→ Records from a collection
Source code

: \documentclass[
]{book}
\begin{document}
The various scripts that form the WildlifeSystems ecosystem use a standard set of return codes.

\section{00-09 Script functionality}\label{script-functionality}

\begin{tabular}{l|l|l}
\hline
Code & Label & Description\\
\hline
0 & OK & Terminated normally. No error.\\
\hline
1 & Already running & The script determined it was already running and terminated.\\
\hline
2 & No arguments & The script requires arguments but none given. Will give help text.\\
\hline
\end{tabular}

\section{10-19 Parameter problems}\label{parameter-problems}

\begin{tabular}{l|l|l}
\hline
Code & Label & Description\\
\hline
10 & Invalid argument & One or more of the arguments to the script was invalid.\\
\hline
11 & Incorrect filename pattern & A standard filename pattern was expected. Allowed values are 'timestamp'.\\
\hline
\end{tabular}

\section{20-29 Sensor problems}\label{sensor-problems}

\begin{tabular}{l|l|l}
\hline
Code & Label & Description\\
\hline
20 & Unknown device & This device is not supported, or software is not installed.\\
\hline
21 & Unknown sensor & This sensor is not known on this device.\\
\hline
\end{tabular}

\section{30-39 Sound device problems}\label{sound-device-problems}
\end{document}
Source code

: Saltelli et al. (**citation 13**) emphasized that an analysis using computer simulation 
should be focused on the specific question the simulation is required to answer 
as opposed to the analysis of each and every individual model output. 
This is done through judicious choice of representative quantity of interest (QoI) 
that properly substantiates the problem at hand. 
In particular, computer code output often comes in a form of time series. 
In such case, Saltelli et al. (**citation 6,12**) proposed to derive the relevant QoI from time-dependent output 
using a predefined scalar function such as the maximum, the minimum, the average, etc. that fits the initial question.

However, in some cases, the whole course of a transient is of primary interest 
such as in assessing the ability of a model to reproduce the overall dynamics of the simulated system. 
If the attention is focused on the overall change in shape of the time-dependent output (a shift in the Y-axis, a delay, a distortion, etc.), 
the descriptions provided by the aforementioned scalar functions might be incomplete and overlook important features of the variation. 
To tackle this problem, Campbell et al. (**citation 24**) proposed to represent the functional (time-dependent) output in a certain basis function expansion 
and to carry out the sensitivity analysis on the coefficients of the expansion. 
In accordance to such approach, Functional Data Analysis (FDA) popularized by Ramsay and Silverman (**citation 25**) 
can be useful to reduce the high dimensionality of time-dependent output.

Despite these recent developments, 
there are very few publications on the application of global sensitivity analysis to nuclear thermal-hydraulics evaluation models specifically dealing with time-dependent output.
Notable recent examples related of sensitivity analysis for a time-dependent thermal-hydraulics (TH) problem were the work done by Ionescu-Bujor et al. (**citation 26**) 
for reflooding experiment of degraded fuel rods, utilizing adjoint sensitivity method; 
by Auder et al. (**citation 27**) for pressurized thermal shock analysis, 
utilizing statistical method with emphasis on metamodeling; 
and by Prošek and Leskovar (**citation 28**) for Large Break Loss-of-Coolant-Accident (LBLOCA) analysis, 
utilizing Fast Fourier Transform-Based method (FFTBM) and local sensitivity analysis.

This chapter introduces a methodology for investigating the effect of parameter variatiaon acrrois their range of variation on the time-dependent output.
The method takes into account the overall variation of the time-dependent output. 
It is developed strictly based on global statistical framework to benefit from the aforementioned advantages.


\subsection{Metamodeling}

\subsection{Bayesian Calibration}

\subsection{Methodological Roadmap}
* * *
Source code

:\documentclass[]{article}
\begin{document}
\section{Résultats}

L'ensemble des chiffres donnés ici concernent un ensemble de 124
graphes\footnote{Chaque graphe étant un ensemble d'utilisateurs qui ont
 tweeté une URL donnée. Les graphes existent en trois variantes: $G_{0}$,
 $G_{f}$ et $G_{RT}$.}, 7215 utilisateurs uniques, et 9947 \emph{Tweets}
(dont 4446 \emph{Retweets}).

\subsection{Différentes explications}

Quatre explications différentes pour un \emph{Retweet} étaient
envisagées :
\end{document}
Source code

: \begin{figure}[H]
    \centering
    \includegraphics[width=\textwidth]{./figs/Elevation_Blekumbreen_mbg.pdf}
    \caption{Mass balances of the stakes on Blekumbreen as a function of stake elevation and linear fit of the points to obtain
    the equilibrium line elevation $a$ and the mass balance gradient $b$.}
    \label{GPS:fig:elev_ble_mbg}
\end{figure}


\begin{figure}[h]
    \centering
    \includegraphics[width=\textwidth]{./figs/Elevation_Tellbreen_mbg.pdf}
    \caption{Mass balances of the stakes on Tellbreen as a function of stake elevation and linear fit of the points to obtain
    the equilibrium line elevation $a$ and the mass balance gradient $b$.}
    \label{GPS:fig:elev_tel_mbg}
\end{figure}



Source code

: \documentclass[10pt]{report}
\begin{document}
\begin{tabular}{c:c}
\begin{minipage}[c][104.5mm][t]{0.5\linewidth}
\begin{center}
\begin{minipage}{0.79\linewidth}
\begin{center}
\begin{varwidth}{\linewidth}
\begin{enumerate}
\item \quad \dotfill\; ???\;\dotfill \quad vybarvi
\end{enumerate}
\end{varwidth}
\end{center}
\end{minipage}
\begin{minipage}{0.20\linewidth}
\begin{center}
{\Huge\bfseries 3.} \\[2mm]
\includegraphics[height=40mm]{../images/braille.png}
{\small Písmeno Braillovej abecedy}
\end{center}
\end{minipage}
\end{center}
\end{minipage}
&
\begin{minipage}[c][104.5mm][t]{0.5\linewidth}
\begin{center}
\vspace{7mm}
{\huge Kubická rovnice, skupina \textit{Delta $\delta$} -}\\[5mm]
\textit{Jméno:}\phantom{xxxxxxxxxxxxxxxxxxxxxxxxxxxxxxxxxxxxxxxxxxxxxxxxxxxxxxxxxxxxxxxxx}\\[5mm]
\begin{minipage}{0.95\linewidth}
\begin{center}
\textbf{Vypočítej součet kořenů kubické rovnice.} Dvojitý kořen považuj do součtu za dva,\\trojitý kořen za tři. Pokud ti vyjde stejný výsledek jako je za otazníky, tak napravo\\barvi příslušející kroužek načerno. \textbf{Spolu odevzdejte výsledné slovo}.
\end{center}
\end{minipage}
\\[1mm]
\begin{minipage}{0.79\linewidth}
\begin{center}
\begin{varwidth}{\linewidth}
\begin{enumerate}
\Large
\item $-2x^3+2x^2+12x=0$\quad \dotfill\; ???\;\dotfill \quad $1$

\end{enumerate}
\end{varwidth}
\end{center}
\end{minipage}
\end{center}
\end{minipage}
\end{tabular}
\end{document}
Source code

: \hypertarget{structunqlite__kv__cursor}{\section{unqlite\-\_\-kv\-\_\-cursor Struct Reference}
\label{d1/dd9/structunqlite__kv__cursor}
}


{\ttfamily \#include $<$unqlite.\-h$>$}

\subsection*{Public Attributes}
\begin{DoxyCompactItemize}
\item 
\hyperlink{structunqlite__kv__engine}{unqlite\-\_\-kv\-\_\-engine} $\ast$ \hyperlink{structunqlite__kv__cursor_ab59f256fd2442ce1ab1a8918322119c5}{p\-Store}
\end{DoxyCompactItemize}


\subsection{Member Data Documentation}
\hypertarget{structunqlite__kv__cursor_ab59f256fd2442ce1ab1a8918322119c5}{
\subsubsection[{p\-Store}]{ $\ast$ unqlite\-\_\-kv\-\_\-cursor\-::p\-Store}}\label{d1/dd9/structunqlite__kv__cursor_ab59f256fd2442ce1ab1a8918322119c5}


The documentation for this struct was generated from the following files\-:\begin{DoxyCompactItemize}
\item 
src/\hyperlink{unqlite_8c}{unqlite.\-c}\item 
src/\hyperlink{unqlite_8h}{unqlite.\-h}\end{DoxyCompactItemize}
...
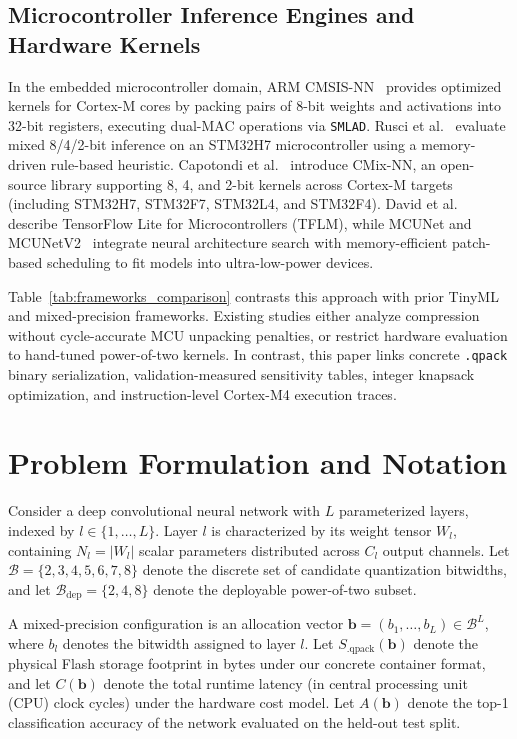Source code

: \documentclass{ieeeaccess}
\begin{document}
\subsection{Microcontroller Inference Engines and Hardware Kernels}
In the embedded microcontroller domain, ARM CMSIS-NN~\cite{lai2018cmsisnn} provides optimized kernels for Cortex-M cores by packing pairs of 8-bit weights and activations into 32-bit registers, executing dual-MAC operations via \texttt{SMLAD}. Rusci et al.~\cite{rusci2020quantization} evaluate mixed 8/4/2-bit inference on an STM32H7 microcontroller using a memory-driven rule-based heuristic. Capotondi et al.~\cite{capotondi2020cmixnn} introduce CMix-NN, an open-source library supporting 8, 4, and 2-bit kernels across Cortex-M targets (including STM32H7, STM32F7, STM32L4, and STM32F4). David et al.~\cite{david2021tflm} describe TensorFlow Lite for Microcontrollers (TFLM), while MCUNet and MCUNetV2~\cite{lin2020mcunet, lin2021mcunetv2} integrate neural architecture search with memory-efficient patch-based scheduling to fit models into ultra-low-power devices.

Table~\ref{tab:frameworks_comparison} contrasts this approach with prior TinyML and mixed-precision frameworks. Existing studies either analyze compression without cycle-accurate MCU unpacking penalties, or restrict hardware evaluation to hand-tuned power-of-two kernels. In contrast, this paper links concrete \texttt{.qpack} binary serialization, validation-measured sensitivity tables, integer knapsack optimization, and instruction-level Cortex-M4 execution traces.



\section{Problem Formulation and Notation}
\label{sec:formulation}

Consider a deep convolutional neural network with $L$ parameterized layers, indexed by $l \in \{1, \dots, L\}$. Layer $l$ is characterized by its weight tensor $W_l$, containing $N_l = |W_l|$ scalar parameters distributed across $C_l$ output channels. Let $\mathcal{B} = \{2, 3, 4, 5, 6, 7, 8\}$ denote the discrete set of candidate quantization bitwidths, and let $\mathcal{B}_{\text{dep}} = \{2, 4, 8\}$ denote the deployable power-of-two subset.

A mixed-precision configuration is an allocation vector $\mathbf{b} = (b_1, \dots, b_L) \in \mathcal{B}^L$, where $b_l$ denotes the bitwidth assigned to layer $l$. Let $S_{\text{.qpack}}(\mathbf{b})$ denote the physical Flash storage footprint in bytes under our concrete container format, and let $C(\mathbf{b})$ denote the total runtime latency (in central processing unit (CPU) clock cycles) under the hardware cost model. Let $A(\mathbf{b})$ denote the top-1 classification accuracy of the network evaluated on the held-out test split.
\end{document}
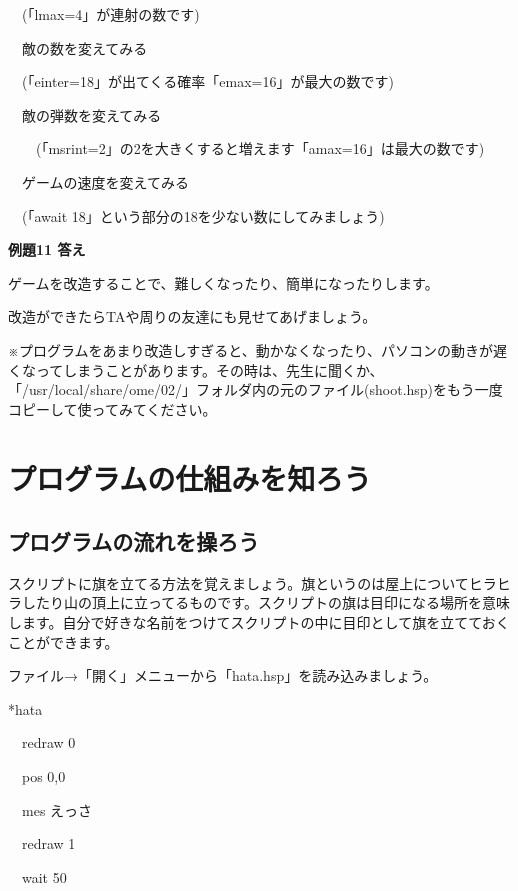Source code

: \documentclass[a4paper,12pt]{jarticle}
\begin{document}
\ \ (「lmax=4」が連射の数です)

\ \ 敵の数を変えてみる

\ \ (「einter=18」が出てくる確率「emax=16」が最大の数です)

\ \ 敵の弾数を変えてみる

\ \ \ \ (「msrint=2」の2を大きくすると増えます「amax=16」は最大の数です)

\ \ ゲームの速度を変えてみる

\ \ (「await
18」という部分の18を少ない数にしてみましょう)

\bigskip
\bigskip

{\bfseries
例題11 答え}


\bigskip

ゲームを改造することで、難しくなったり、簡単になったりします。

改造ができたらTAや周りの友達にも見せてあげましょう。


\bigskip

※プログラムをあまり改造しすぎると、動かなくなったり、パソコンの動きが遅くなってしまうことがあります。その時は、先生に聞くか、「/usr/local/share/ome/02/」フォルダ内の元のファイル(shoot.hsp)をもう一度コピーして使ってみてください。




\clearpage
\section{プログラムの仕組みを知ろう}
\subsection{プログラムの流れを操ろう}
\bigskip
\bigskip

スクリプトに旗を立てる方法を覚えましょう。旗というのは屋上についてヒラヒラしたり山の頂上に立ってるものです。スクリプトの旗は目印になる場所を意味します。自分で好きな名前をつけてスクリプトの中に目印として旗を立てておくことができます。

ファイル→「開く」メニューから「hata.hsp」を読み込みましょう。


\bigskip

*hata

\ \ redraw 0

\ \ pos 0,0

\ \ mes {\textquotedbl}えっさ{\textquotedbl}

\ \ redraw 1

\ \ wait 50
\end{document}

→ WORK INSTRUCTION
Which lines above contain "graphes"? Show each of them.

→ YOUR SOLUTION
graphes\footnote{Chaque graphe étant un ensemble d'utilisateurs qui ont
 tweeté une URL donnée. Les graphes existent en trois variantes: $G_{0}$,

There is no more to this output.